Gambar 1 secara visual mengilustrasikan area proyek, memungkinkan identifikasi tutupan salju dengan mudah. Proyek Fase I menunjukkan tutupan salju yang jauh lebih banyak, sedangkan proyek Fase II tidak menunjukkan akumulasi salju yang terlihat. Gambar 2 mengilustrasikan perbedaan reflektivitas rata-rata antara proyek Fase I dan Fase II di bawah tutupan salju. Fase I menunjukkan reflektivitas yang jauh lebih tinggi daripada Fase II, dengan peningkatan reflektivitas puncak sekitar 11,8% pada rentang panjang gelombang 450-850nm, yang menunjukkan tutupan salju yang lebih tinggi. Reflektivitas yang lebih tinggi ini menyebabkan kehilangan energi dan penurunan efisiensi pembangkitan daya. Gambar 3 membandingkan reflektivitas Fase I dan Fase II setelah salju mencair, menunjukkan bahwa reflektivitas kedua fase pada dasarnya kembali ke tingkat yang serupa setelah salju mencair.

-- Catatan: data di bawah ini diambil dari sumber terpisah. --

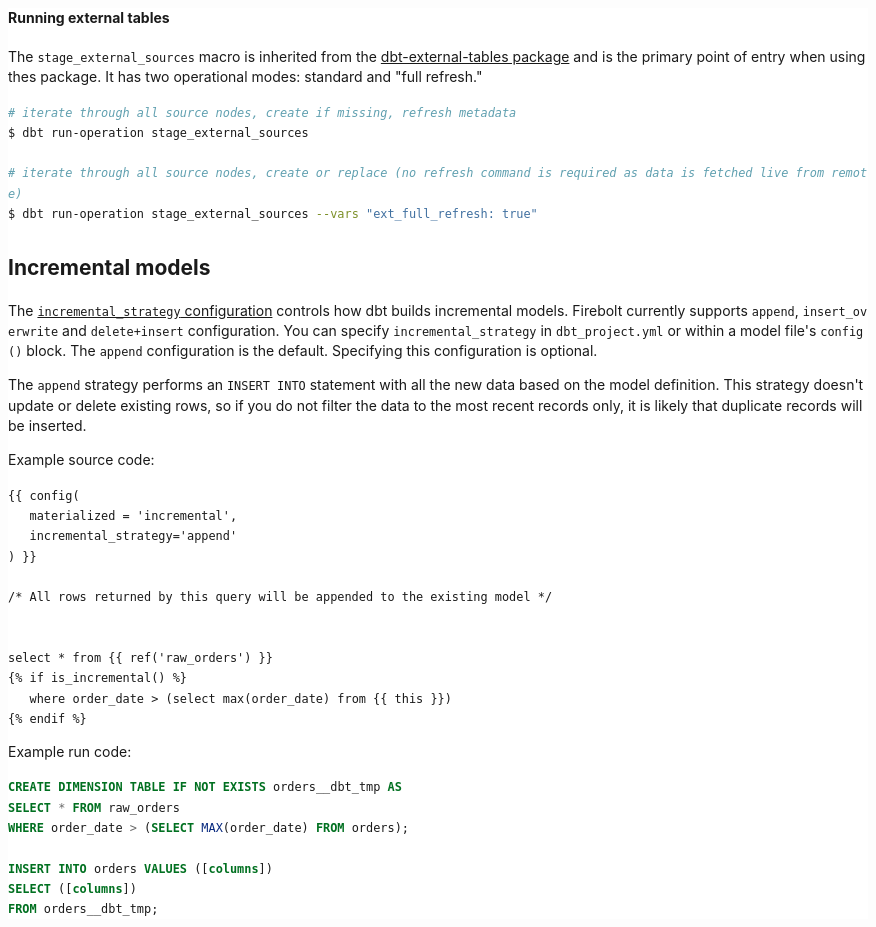 #### Running external tables

The `stage_external_sources` macro is inherited from the [dbt-external-tables package](https://github.com/dbt-labs/dbt-external-tables#syntax) and is the primary point of entry when using thes package. It has two operational modes: standard and "full refresh."

```bash
# iterate through all source nodes, create if missing, refresh metadata
$ dbt run-operation stage_external_sources

# iterate through all source nodes, create or replace (no refresh command is required as data is fetched live from remote)
$ dbt run-operation stage_external_sources --vars "ext_full_refresh: true"
```

## Incremental models

The [`incremental_strategy` configuration](/docs/build/incremental-strategy) controls how dbt builds incremental models. Firebolt currently supports `append`, `insert_overwrite` and `delete+insert` configuration. You can specify `incremental_strategy` in `dbt_project.yml` or within a model file's `config()` block. The `append` configuration is the default. Specifying this configuration is optional.

The `append` strategy performs an `INSERT INTO` statement with all the new data based on the model definition. This strategy doesn't update or delete existing rows, so if you do not filter the data to the most recent records only, it is likely that duplicate records will be inserted.

Example source code:

```
{{ config(
   materialized = 'incremental',
   incremental_strategy='append'
) }}

/* All rows returned by this query will be appended to the existing model */


select * from {{ ref('raw_orders') }}
{% if is_incremental() %}
   where order_date > (select max(order_date) from {{ this }})
{% endif %}
```

Example run code:

```sql
CREATE DIMENSION TABLE IF NOT EXISTS orders__dbt_tmp AS
SELECT * FROM raw_orders
WHERE order_date > (SELECT MAX(order_date) FROM orders);

INSERT INTO orders VALUES ([columns])
SELECT ([columns])
FROM orders__dbt_tmp;
```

Kesimpulan dan Aplikasi Penelitian
Perbedaan reflektivitas antara fase pertama dan kedua proyek memverifikasi bahwa modul fotovoltaik kaca ganda dua sisi baru yang digunakan pada fase kedua, dikombinasikan dengan sistem braket pelacak, memiliki efek penghilangan salju yang lebih baik.
Kombinasi Pemantauan debu panel fotovoltaik berdasarkan penginderaan jauh hiperspektralHal ini menunjukkan bahwa teknologi penginderaan jauh hiperspektral memiliki nilai aplikasi tertentu dalam pemantauan kondisi panel fotovoltaik skala besar di berbagai lingkungan.